── PROVIDED RECORDS

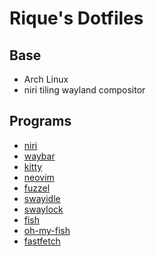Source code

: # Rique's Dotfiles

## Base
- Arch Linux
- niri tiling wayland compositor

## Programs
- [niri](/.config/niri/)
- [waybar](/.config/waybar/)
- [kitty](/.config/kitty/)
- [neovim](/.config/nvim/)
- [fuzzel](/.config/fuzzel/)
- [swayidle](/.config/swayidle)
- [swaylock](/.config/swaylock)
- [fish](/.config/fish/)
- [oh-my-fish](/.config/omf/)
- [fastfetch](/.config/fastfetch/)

────

(WORK INSTRUCTIONS) Nothing but a number is wanted here: please count the lines in the entries above that include the word "config".

(RESPONSE TO THIS TASK) 10